The visualizations below are live simulations. Click any node to disconnect or reconnect it. Hit 📨 Client write to send a request — watch it travel from the client icon to the leader, then propagate outward as AppendEntries RPCs. The Replication Log panel on the right shows each node's log in real-time: filled squares are committed entries, hollow squares are uncommitted. Use ⚡ Partition 3|2 to split the cluster and observe what each half can do.
Raft
Raft decomposes the consensus problem into three largely independent sub-problems:
- Leader election — exactly one server must be authoritative at any term
- Log replication — the leader accepts writes and replicates them to followers
- Safety — once an entry is committed, it can never be overwritten or lost
Cluster roles
Every Raft server is always in one of three states:
| State | Colour | Description |
|---|---|---|
| Follower | 🔵 Blue | Passive; just applies entries from the leader |
| Candidate | 🟡 Yellow | Campaigning to become leader |
| Leader | 🔴 Red | Handles all client writes; replicates to followers |
Leader election and the election timeout
Each follower has an election timeout — the arc you see growing around each blue node. If that timer expires without receiving a heartbeat from the leader, the follower assumes the leader is dead and promotes itself to Candidate.

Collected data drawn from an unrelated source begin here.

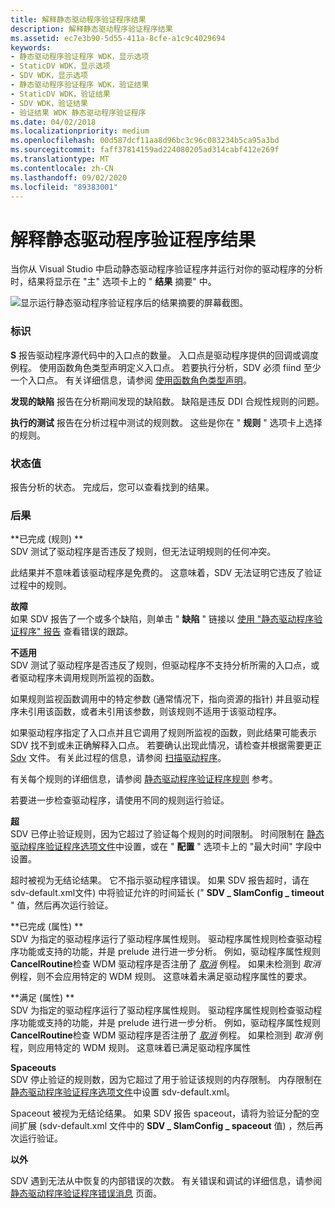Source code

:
 ```yaml
---
title: 解释静态驱动程序验证程序结果
description: 解释静态驱动程序验证程序结果
ms.assetid: ec7e3b90-5d55-411a-8cfe-a1c9c4029694
keywords:
- 静态驱动程序验证程序 WDK，显示选项
- StaticDV WDK，显示选项
- SDV WDK，显示选项
- 静态驱动程序验证程序 WDK，验证结果
- StaticDV WDK，验证结果
- SDV WDK，验证结果
- 验证结果 WDK 静态驱动程序验证程序
ms.date: 04/02/2018
ms.localizationpriority: medium
ms.openlocfilehash: 00d587dcf11aa8d96bc3c96c083234b5ca95a3bd
ms.sourcegitcommit: faff37814159ad224080205ad314cabf412e269f
ms.translationtype: MT
ms.contentlocale: zh-CN
ms.lasthandoff: 09/02/2020
ms.locfileid: "89383001"
---
```

# <a name="interpreting-static-driver-verifier-results"></a>解释静态驱动程序验证程序结果


当你从 Visual Studio 中启动静态驱动程序验证程序并运行对你的驱动程序的分析时，结果将显示在 "主" 选项卡上的 " **结果** 摘要" 中。

![显示运行静态驱动程序验证程序后的结果摘要的屏幕截图。](images/sdv-results-vs.png)

### <a name="span-idstatisticsspanspan-idstatisticsspanspan-idstatisticsspanstatistics"></a><span id="Statistics"></span><span id="statistics"></span><span id="STATISTICS"></span>标识

**S** 报告驱动程序源代码中的入口点的数量。 入口点是驱动程序提供的回调或调度例程。 使用函数角色类型声明定义入口点。 若要执行分析，SDV 必须 fiind 至少一个入口点。 有关详细信息，请参阅 [使用函数角色类型声明](using-function-role-type-declarations.md)。

**发现的缺陷** 报告在分析期间发现的缺陷数。 缺陷是违反 DDI 合规性规则的问题。

**执行的测试** 报告在分析过程中测试的规则数。 这些是你在 " **规则** " 选项卡上选择的规则。

### <a name="span-idstatusspanspan-idstatusspanspan-idstatusspanstatus"></a><span id="Status"></span><span id="status"></span><span id="STATUS"></span>状态值

报告分析的状态。 完成后，您可以查看找到的结果。

### <a name="span-idresultsspanspan-idresultsspanspan-idresultsspanresults"></a><span id="Results"></span><span id="results"></span><span id="RESULTS"></span>后果

<span id="Completed__Rule_"></span><span id="completed__rule_"></span><span id="COMPLETED__RULE_"></span>**已完成 (规则) **  
SDV 测试了驱动程序是否违反了规则，但无法证明规则的任何冲突。

此结果并不意味着该驱动程序是免费的。 这意味着，SDV 无法证明它违反了验证过程中的规则。

<span id="Defect"></span><span id="defect"></span><span id="DEFECT"></span>**故障**  
如果 SDV 报告了一个或多个缺陷，则单击 " **缺陷** " 链接以 [使用 "静态驱动程序验证程序" 报告](using-the-static-driver-verifier-report.md) 查看错误的跟踪。

<span id="Not_Applicable"></span><span id="not_applicable"></span><span id="NOT_APPLICABLE"></span>**不适用**  
SDV 测试了驱动程序是否违反了规则，但驱动程序不支持分析所需的入口点，或者驱动程序未调用规则所监视的函数。

如果规则监视函数调用中的特定参数 (通常情况下，指向资源的指针) 并且驱动程序未引用该函数，或者未引用该参数，则该规则不适用于该驱动程序。

如果驱动程序指定了入口点并且它调用了规则所监视的函数，则此结果可能表示 SDV 找不到或未正确解释入口点。 若要确认出现此情况，请检查并根据需要更正 [Sdv](sdv-map-h.md) 文件。 有关此过程的信息，请参阅 [扫描驱动程序](scanning-the-driver.md)。

有关每个规则的详细信息，请参阅 [静态驱动程序验证程序规则](/windows-hardware/drivers/ddi/index) 参考。

若要进一步检查驱动程序，请使用不同的规则运行验证。

<span id="Timeouts"></span><span id="timeouts"></span><span id="TIMEOUTS"></span>**超**  
SDV 已停止验证规则，因为它超过了验证每个规则的时间限制。 时间限制在 [静态驱动程序验证程序选项文件](static-driver-verifier-options-file.md)中设置，或在 " **配置** " 选项卡上的 "最大时间" 字段中设置。

超时被视为无结论结果。 它不指示驱动程序错误。 如果 SDV 报告超时，请在 sdv-default.xml文件) 中将验证允许的时间延长 (" **SDV \_ SlamConfig \_ timeout** " 值，然后再次运行验证。

<span id="Completed__Property_"></span><span id="completed__property_"></span><span id="COMPLETED__PROPERTY_"></span>**已完成 (属性) **  
SDV 为指定的驱动程序运行了驱动程序属性规则。 驱动程序属性规则检查驱动程序功能或支持的功能，并是 prelude 进行进一步分析。 例如，驱动程序属性规则 **CancelRoutine**检查 WDM 驱动程序是否注册了 [*取消*](/windows-hardware/drivers/ddi/wdm/nc-wdm-driver_cancel) 例程。 如果未检测到 *取消* 例程，则不会应用特定的 WDM 规则。 这意味着未满足驱动程序属性的要求。

<span id="Satisfied__Property_"></span><span id="satisfied__property_"></span><span id="SATISFIED__PROPERTY_"></span>**满足 (属性) **  
SDV 为指定的驱动程序运行了驱动程序属性规则。 驱动程序属性规则检查驱动程序功能或支持的功能，并是 prelude 进行进一步分析。 例如，驱动程序属性规则 **CancelRoutine**检查 WDM 驱动程序是否注册了 [*取消*](/windows-hardware/drivers/ddi/wdm/nc-wdm-driver_cancel) 例程。 如果检测到 *取消* 例程，则应用特定的 WDM 规则。 这意味着已满足驱动程序属性

<span id="Spaceouts"></span><span id="spaceouts"></span><span id="SPACEOUTS"></span>**Spaceouts**  
SDV 停止验证的规则数，因为它超过了用于验证该规则的内存限制。 内存限制在 [静态驱动程序验证程序选项文件](static-driver-verifier-options-file.md)中设置 sdv-default.xml。

Spaceout 被视为无结论结果。 如果 SDV 报告 spaceout，请将为验证分配的空间扩展 (sdv-default.xml 文件中的 **SDV \_ SlamConfig \_ spaceout** 值) ，然后再次运行验证。

<span id="Other"></span><span id="other"></span><span id="OTHER"></span>**以外**  

SDV 遇到无法从中恢复的内部错误的次数。  有关错误和调试的详细信息，请参阅 [静态驱动程序验证程序错误消息](./static-driver-verifier-error-messages.md) 页面。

The candidate increments its term number (visible inside the node as v1, v2, …), votes for itself, and fires RequestVote (purple circles) at every other server. A server grants its vote if:
- the candidate's term is at least as large as its own, and
- it hasn't already voted for someone else this term
If the candidate collects votes from a majority of the cluster, it wins and becomes the new leader — and immediately starts sending AppendEntries heartbeats (blue circles) to reset everyone's timers and prevent a new election.
The randomised timeout window (each follower picks a different timeout) ensures that in most cases only one candidate starts an election at a time, avoiding perpetual split votes.
Replication Log
▶ Simulation started — RAFT
Try it: disconnect the red leader node (click it). You'll see the blue nodes' timer arcs drain. One runs out first, turns yellow, and fires purple RequestVote RPCs. Green VoteGranted circles come back. Once a majority responds, a new red leader appears and immediately sends blue heartbeats.
Reconnect the old leader — it receives a heartbeat from the new leader with a higher term, realises someone else is in charge, and quietly steps back to follower.
Log replication
Once a leader is elected, it handles all client writes. The flow is:
- Client → Leader: a write request arrives at the leader (the pink circle traveling from the client icon on the left)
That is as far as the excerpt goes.